Мечтатель тут же спустился с небес и принялся за работу. Его движения были настолько же точны и непринужденны, на сколько речь скованна и туманна, взлеты его гирь — так же красноречивы, как бывают слова. Казалось, что руками жонглера создаются целые фразы, образы, цвет и рисунок. Вскоре зрители почувствовали, что он увлечен своим искусством; и со всех сторон послышались рукоплескания. А чугунные гири, которыми он так умело жонглировал, кружились над его головой или же падали с глухим стуком на его согнутые руки, украшенные прочными кожаными браслетами. Выдержанный и вместе с тем горячий, нисколько не щадящий себя, он вскоре запыхался, от него валил пар, он весь взмок от пота. Слышалось его частое, затрудненное дыхание. Грудь его порывисто поднималась и опускалась. Он старался совладать с усталостью, он не хотел уставать. Видно было, как вздувались мускулы и сухожилья на могучем теле, а смуглое лицо, которое порою выдавало тревогу, при каждом усилии заливалось краской.
Атлет упорно работал, скрывая свою муку, все время горделиво улыбался, и взгляд его, строгий и насмешливый, скользил по толпе.

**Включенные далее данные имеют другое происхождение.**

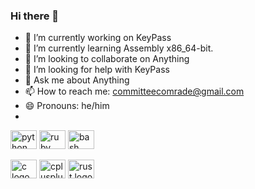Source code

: ### Hi there 👋
- 🔭 I’m currently working on KeyPass
- 🌱 I’m currently learning Assembly x86_64-bit.
- 👯 I’m looking to collaborate on Anything
- 🤔 I’m looking for help with KeyPass
- 💬 Ask me about Anything
- 📫 How to reach me: committeecomrade@gmail.com
- 😄 Pronouns: he/him
- 
<div align="left"> <img src="https://cdn.jsdelivr.net/gh/devicons/devicon/icons/python/python-original.svg" height="30" width="42" alt="python logo" />
<img src="https://cdn.jsdelivr.net/gh/devicons/devicon/icons/ruby/ruby-original.svg" height="30" width="42" alt="ruby logo" />
<img src="https://cdn.jsdelivr.net/gh/devicons/devicon/icons/bash/bash-original.svg" height="30" width="42" alt="bash logo" /></div>
 
 
<img src="https://cdn.jsdelivr.net/gh/devicons/devicon/icons/c/c-original.svg" height="30" width="42" alt="c logo" /> <img src="https://cdn.jsdelivr.net/gh/devicons/devicon/icons/cplusplus/cplusplus-original.svg" height="30" width="42" alt="cplusplus logo" /> <img src="https://cdn.jsdelivr.net/gh/devicons/devicon/icons/rust/rust-plain.svg" height="30" width="42" alt="rust logo" /> 
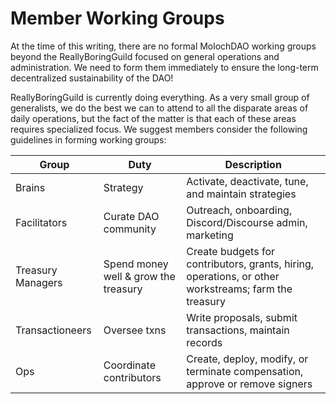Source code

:# Member Working Groups

At the time of this writing, there are no formal MolochDAO working groups beyond the ReallyBoringGuild focused on general operations and administration. We need to form them immediately to ensure the long-term decentralized sustainability of the DAO!

ReallyBoringGuild is currently doing everything. As a very small group of generalists, we do the best we can to attend to all the disparate areas of daily operations, but the fact of the matter is that each of these areas requires specialized focus. We suggest members consider the following guidelines in forming working groups:

| Group             | Duty                                 | Description                                                                                          |
| ----------------- | ------------------------------------ | ---------------------------------------------------------------------------------------------------- |
| Brains            | Strategy                             | Activate, deactivate, tune, and maintain strategies                                                  |
| Facilitators      | Curate DAO community                 | Outreach, onboarding, Discord/Discourse admin, marketing                                             |
| Treasury Managers | Spend money well & grow the treasury | Create budgets for contributors, grants, hiring, operations, or other workstreams; farm the treasury |
| Transactioneers   | Oversee txns                         | Write proposals, submit transactions, maintain records                                               |
| Ops               | Coordinate contributors              | Create, deploy, modify, or terminate compensation, approve or remove signers                         |

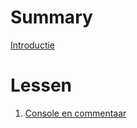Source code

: # Summary

[Introductie](README.md)

# Lessen

1. [Console en commentaar](lesson/l1-console-en-commentaar.md)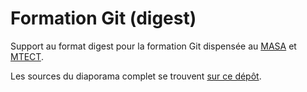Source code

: # Formation Git (digest)

Support au format digest pour la formation Git dispensée au [MASA](https://agriculture.gouv.fr/) et [MTECT](https://www.ecologie.gouv.fr/).

Les sources du diaporama complet se trouvent [sur ce dépôt](https://github.com/ddotta/formation-git).

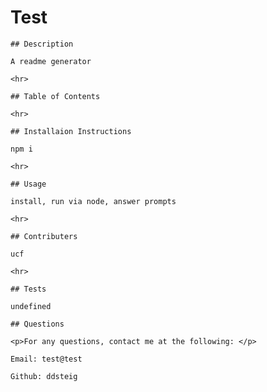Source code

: # Test
  
    ## Description
  
    A readme generator
  
    <hr>
  
    ## Table of Contents
  
    <hr>
  
    ## Installaion Instructions
  
    npm i
  
    <hr>
  
    ## Usage
  
    install, run via node, answer prompts
  
    <hr>
  
    ## Contributers
  
    ucf
  
    <hr>
  
    ## Tests
  
    undefined
  
    ## Questions
  
    <p>For any questions, contact me at the following: </p>
  
    Email: test@test
  
    Github: ddsteig
    
  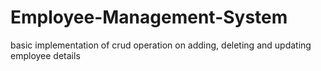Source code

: # Employee-Management-System
basic implementation of crud operation on adding, deleting and updating employee details
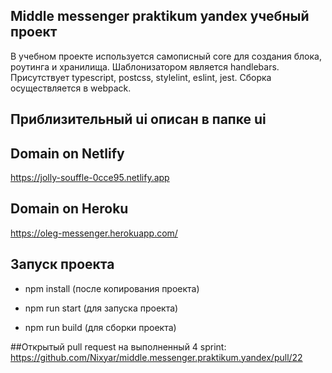## Middle messenger praktikum yandex учебный проект

В учебном проекте используется самописный core для создания блока, роутинга и хранилища.
Шаблонизатором является handlebars.
Присутствует typescript, postcss, stylelint, eslint, jest.
Сборка осуществляется в webpack.

## Приблизительный ui описан в папке ui

## Domain on Netlify

https://jolly-souffle-0cce95.netlify.app

## Domain on Heroku

https://oleg-messenger.herokuapp.com/

## Запуск проекта

- npm install (после копирования проекта)

- npm run start (для запуска проекта)

- npm run build (для сборки проекта)

##Открытый pull request на выполненный 4 sprint:
https://github.com/Nixyar/middle.messenger.praktikum.yandex/pull/22
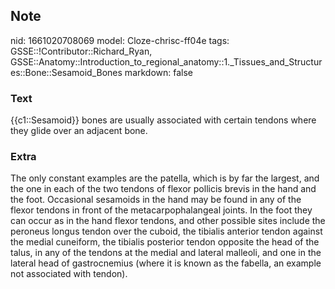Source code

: ## Note
nid: 1661020708069
model: Cloze-chrisc-ff04e
tags: GSSE::!Contributor::Richard_Ryan, GSSE::Anatomy::Introduction_to_regional_anatomy::1._Tissues_and_Structures::Bone::Sesamoid_Bones
markdown: false

### Text
<div class='toggle'>
  {{c1::Sesamoid}} bones are usually associated with certain
  tendons where they glide over an adjacent bone.
</div>

### Extra
<p id="6cf9605d-2540-443a-ae60-bd6228a147be" class="">The only
constant examples are the patella, which is by far the largest, and
the one in each of the two tendons of flexor pollicis brevis in the
hand and the foot. Occasional sesamoids in the hand may be found in
any of the flexor tendons in front of the metacarpophalangeal
joints. In the foot they can occur as in the hand flexor tendons,
and other possible sites include the peroneus longus tendon over
the cuboid, the tibialis anterior tendon against the medial
cuneiform, the tibialis posterior tendon opposite the head of the
talus, in any of the tendons at the medial and lateral malleoli,
and one in the lateral head of gastrocnemius (where it is known as
the fabella, an example not associated with tendon).
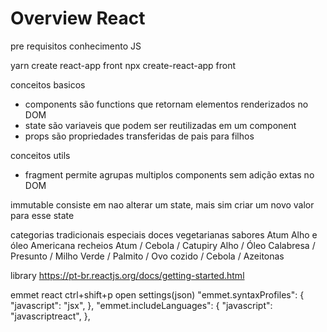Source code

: # Overview React

pre requisitos
    conhecimento JS


yarn create react-app front
npx create-react-app front

conceitos basicos
- components
    são functions que retornam elementos renderizados no DOM 
- state
    são variaveis que podem ser reutilizadas em um component
- props
    são propriedades transferidas de pais para filhos

conceitos utils
- fragment
    permite agrupas multiplos components sem adição extas no DOM

immutable
    consiste em nao alterar um state, mais sim criar um novo valor para esse state



categorias
    tradicionais
    especiais 
    doces
    vegetarianas
sabores
    Atum
    Alho e óleo
    Americana
recheios
    Atum / Cebola / Catupiry
    Alho / Óleo
    Calabresa / Presunto / Milho Verde / Palmito / Ovo cozido / Cebola / Azeitonas





library
    https://pt-br.reactjs.org/docs/getting-started.html





emmet react
ctrl+shift+p
open settings(json)
    "emmet.syntaxProfiles": {
        "javascript": "jsx",
    },
    "emmet.includeLanguages": {
        "javascript": "javascriptreact",
    },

Он бросал, он ловил, выжимал свои стофунтовые гири, и после исполнения какого‑нибудь особенно трудного, мучительного номера, свысока смотрел на публику. Его лицо внезапно преображалось, оно дышало добродушным самодовольством, и это еще больше располагало к нему. В такие минуты силач походил на тех знаменитых актеров, которым свойственна известная театральная спесь: сыграв главную сцену и чувствуя прилив гордости, они всеми фибрами души взывают к публике: «Да аплодируйте же мне, курите мне фимиам! И сейчас же! Я требую!»

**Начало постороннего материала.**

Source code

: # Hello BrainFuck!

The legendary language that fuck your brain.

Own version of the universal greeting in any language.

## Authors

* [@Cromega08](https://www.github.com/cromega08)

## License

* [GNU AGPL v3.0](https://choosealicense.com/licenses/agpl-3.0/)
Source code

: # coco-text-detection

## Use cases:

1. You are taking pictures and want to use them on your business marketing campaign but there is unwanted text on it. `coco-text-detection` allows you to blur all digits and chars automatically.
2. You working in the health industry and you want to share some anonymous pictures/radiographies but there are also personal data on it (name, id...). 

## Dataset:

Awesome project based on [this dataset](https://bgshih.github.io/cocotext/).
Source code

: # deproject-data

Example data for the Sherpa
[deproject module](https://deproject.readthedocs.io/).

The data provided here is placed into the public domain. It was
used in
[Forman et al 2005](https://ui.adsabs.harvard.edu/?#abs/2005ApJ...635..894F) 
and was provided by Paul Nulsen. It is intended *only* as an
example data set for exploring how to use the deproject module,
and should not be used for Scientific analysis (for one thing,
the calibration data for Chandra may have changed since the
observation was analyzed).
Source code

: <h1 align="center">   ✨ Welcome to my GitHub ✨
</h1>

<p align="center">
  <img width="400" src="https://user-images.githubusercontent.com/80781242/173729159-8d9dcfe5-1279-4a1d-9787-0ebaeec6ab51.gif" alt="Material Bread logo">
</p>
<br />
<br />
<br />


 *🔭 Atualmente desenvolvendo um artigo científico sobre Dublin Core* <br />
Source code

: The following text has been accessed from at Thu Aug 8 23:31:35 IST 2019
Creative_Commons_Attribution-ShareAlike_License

— Внимание! Сто чертей и одна ведьма! Внимание, еще на то будет! Внимание!
Пронзительная и горькая жалоба, которую издал треугольник, последовала за этими словами и проникла в самую глубину души зрителей. Скоморох вопил, бесновался, стучал, фыркал и пыхтел, топая в своем неистовстве ногами по дну тележки, меж тем как толпа восхищалась атлетом:
— Ну и молодчина!
Обливаясь потом, с разметавшимися волосами, вытянув вперед руки, стоял перед нею Цнелла. В зубах и на каждом мизинце держал он тяжести в пятьдесят килограммов, на голову поставил стокилограммовую гирю, к поясу подвязал такие же гири, которые болтались из стороны в сторону по его крутым смуглым бедрам, не менее массивным, чем бронзовые колонны.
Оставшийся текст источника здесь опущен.